Further Thought: Read Ellen G. White, “Consecration”, pages 43–48, in Steps to Christ.
“The ministration of the earthly sanctuary consisted of two divisions; the priests ministered daily in the holy place, while once a year the high priest performed a special work of atonement in the most holy, for the cleansing of the sanctuary.

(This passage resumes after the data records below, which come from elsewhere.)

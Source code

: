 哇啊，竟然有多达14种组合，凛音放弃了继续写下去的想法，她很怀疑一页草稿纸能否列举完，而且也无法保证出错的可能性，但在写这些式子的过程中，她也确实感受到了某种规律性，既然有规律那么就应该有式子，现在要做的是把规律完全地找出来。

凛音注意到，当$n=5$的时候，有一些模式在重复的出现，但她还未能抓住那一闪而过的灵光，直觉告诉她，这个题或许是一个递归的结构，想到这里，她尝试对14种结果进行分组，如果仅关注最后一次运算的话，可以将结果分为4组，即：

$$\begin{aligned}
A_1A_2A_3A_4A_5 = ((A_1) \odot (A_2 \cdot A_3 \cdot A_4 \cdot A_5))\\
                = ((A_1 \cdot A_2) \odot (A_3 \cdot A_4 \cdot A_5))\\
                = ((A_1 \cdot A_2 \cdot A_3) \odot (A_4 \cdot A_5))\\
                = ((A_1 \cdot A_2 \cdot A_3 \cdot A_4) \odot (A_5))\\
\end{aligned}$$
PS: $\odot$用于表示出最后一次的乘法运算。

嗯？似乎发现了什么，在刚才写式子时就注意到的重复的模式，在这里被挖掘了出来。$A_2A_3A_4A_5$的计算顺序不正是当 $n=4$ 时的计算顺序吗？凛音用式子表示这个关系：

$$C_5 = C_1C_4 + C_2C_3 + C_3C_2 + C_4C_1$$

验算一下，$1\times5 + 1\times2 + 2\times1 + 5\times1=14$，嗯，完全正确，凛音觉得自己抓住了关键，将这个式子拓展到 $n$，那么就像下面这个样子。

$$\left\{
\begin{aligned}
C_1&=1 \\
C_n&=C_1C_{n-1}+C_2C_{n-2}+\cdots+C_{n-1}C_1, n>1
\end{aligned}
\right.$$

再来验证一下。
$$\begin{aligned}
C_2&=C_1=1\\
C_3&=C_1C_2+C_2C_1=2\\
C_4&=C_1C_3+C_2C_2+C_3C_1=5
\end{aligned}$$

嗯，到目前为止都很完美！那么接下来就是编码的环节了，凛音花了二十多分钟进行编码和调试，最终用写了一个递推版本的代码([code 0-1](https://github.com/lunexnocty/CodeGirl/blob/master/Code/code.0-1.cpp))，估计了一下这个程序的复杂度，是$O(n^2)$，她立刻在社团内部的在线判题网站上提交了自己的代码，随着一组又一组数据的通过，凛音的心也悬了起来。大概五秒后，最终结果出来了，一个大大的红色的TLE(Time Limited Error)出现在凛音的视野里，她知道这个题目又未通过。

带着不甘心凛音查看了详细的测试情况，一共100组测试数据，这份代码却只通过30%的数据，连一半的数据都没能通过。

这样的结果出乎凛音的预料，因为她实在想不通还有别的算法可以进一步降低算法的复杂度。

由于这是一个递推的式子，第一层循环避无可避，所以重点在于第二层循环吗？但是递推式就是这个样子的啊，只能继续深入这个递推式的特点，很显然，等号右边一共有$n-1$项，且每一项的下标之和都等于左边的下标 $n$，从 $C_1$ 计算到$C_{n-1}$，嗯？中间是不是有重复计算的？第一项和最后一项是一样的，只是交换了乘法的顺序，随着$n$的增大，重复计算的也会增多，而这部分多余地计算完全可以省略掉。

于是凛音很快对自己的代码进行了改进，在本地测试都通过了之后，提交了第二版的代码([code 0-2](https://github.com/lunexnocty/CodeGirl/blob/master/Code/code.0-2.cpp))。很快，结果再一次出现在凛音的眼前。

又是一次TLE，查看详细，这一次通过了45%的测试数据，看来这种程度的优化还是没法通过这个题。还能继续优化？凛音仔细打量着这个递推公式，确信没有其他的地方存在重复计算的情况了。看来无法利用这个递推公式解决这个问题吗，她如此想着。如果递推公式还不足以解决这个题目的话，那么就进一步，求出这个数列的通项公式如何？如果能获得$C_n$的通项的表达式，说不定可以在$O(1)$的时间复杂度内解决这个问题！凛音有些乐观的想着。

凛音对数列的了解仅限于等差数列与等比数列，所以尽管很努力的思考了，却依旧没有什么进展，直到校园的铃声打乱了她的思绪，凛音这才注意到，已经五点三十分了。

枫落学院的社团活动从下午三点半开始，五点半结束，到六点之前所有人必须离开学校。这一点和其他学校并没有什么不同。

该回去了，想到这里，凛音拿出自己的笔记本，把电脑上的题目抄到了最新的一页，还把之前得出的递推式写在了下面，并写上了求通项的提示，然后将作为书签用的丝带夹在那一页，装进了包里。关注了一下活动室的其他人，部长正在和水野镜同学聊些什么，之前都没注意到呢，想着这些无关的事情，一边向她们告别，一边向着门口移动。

Day by day the repentant sinner brought his offering to the door of the tabernacle and, placing his hand upon the victim’s head, confessed his sins, thus in figure transferring them from himself to the innocent sacrifice. The animal was then slain. ‘Without shedding of blood’, says the apostle, there is no remission of sin. ‘The life of the flesh is in the blood’. Leviticus 17:11. The broken law of God demanded the life of the transgressor. The blood, representing the forfeited life of the sinner, whose guilt the victim bore, was carried by the priest into the holy place and sprinkled before the veil, behind which was the ark containing the law that the sinner had transgressed. By this ceremony the sin was, through the blood, transferred in figure to the sanctuary. In some cases the blood was not taken into the holy place; but the flesh was then to be eaten by the priest, as Moses directed the sons of Aaron, saying, ‘God hath given it you to bear the iniquity of the congregation’. Leviticus 10:17. Both ceremonies alike symbolized the transfer of the sin from the penitent to the sanctuary” – Ellen G. White, The Great Controversy, p. 418.